About this exercise:
Return every line from the one with "show/hide but doesn't" through the one with "Special thanks to", inclusive, exactly as it appears below.

*** Exercise material ***

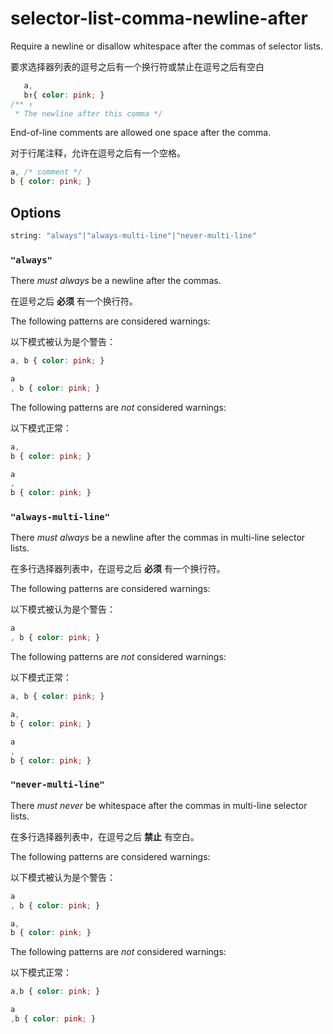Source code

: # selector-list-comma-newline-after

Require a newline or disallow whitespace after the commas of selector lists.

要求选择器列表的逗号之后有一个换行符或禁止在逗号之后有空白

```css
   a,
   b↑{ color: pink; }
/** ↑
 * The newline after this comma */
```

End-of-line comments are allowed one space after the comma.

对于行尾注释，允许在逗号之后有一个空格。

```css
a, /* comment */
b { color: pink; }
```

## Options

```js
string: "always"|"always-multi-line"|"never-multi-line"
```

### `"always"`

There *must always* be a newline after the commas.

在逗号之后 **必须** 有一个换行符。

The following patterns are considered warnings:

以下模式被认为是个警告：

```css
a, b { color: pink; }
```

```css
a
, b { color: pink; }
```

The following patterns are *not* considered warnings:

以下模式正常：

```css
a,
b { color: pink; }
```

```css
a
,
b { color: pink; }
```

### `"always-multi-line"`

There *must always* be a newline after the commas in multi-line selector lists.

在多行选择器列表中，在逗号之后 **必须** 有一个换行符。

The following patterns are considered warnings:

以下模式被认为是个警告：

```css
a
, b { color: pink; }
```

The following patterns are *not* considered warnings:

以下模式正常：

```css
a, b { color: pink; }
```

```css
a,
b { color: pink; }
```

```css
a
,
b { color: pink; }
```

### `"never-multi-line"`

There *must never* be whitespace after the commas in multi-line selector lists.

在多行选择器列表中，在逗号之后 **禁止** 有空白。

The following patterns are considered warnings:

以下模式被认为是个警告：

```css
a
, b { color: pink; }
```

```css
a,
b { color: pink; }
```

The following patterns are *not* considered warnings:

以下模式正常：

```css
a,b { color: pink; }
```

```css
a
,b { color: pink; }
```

***
*** Exercise material ***

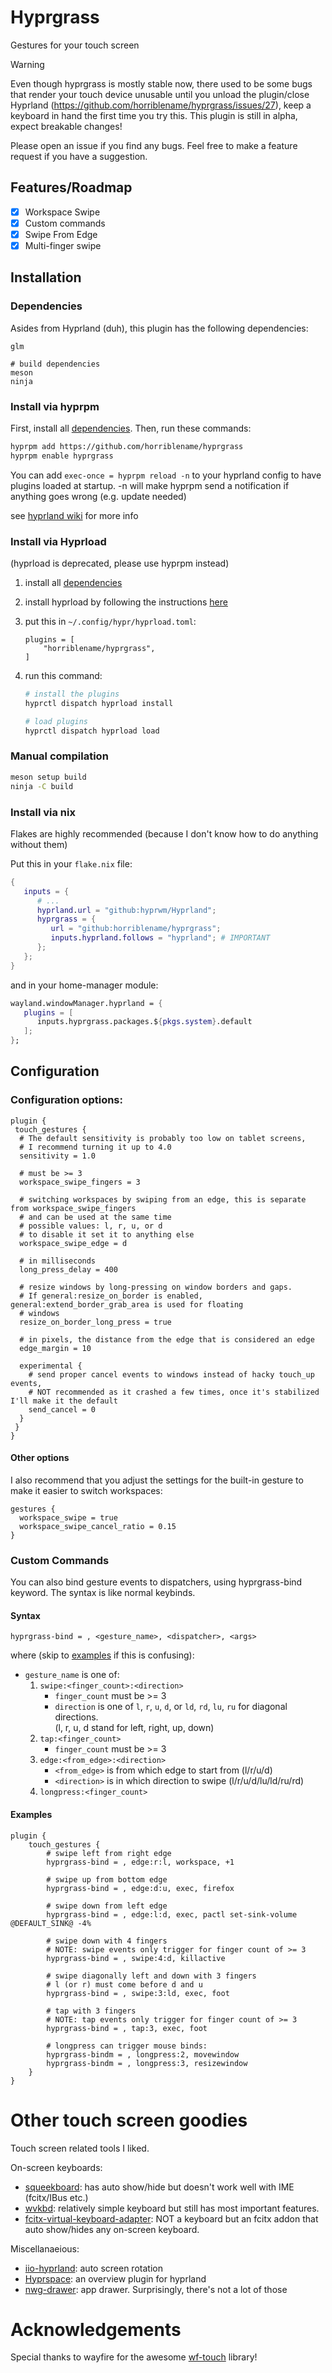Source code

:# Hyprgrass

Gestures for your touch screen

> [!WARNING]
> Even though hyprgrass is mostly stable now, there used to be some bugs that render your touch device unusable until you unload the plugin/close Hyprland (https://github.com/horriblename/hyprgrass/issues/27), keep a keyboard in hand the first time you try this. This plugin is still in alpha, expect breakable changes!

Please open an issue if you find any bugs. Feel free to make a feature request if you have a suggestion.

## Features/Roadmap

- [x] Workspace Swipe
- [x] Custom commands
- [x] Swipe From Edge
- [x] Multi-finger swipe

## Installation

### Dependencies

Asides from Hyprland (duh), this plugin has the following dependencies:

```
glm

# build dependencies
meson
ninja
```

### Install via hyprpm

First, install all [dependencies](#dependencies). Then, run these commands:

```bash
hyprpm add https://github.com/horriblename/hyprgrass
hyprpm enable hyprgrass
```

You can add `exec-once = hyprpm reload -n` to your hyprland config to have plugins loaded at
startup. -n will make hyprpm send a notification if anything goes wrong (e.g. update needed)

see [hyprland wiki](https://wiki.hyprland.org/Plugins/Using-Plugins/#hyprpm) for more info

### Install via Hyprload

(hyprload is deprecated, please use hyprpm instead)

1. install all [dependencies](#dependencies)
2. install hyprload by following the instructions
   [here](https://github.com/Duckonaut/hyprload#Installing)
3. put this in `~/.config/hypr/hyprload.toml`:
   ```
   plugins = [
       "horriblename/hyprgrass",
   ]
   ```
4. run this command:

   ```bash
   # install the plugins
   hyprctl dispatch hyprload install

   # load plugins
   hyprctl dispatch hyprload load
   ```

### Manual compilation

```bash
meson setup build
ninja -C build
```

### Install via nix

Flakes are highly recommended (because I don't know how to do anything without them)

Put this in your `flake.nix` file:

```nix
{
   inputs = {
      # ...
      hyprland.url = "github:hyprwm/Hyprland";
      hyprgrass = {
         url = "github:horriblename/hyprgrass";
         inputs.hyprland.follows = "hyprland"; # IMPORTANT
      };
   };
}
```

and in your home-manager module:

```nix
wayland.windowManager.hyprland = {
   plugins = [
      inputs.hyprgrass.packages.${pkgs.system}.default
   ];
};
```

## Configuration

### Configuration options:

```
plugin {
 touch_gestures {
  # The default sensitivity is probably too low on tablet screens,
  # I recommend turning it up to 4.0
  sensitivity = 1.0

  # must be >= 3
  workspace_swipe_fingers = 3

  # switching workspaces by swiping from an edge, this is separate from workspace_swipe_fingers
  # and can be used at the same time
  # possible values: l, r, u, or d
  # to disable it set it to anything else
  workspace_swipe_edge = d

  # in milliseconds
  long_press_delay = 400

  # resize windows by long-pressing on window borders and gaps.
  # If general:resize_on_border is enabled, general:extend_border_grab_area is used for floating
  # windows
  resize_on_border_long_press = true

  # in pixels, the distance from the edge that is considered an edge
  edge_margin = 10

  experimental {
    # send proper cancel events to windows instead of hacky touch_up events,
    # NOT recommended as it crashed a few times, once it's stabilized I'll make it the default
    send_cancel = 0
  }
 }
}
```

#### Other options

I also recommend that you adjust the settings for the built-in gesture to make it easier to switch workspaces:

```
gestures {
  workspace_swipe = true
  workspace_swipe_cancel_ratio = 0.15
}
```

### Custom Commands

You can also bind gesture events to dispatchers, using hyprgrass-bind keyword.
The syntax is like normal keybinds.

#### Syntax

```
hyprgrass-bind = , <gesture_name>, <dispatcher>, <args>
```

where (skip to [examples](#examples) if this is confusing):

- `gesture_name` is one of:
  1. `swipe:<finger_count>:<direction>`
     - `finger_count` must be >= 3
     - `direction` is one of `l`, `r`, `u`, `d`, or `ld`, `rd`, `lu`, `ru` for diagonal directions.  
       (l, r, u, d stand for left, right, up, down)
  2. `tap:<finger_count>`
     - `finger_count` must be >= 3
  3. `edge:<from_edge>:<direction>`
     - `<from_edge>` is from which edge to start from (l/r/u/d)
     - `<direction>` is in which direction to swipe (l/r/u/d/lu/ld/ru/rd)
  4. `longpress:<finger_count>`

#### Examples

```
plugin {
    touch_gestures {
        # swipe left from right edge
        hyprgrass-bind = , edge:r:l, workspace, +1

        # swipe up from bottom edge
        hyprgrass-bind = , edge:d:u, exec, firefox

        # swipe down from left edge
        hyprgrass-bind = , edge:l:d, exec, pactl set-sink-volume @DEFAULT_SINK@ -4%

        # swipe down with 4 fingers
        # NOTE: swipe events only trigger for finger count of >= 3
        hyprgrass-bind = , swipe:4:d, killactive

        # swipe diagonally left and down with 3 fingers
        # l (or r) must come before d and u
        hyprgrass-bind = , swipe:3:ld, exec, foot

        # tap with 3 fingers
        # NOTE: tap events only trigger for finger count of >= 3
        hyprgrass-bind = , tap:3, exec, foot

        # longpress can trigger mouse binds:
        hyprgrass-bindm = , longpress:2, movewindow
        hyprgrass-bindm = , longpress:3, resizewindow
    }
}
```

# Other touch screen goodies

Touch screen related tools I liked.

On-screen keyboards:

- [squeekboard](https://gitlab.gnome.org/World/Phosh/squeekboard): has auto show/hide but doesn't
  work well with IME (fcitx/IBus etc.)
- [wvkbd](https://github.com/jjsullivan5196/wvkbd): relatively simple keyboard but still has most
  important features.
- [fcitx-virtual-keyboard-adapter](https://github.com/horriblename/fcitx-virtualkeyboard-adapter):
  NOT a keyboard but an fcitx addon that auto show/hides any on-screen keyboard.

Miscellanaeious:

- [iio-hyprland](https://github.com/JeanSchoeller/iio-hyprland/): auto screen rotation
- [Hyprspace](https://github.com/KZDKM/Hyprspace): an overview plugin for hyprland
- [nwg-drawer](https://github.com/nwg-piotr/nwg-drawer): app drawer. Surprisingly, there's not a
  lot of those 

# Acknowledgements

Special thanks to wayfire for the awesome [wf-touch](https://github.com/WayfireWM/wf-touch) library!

***

Result of the exercise:
- [squeekboard](https://gitlab.gnome.org/World/Phosh/squeekboard): has auto show/hide but doesn't
  work well with IME (fcitx/IBus etc.)
- [wvkbd](https://github.com/jjsullivan5196/wvkbd): relatively simple keyboard but still has most
  important features.
- [fcitx-virtual-keyboard-adapter](https://github.com/horriblename/fcitx-virtualkeyboard-adapter):
  NOT a keyboard but an fcitx addon that auto show/hides any on-screen keyboard.

Miscellanaeious:

- [iio-hyprland](https://github.com/JeanSchoeller/iio-hyprland/): auto screen rotation
- [Hyprspace](https://github.com/KZDKM/Hyprspace): an overview plugin for hyprland
- [nwg-drawer](https://github.com/nwg-piotr/nwg-drawer): app drawer. Surprisingly, there's not a
  lot of those 

# Acknowledgements

Special thanks to wayfire for the awesome [wf-touch](https://github.com/WayfireWM/wf-touch) library!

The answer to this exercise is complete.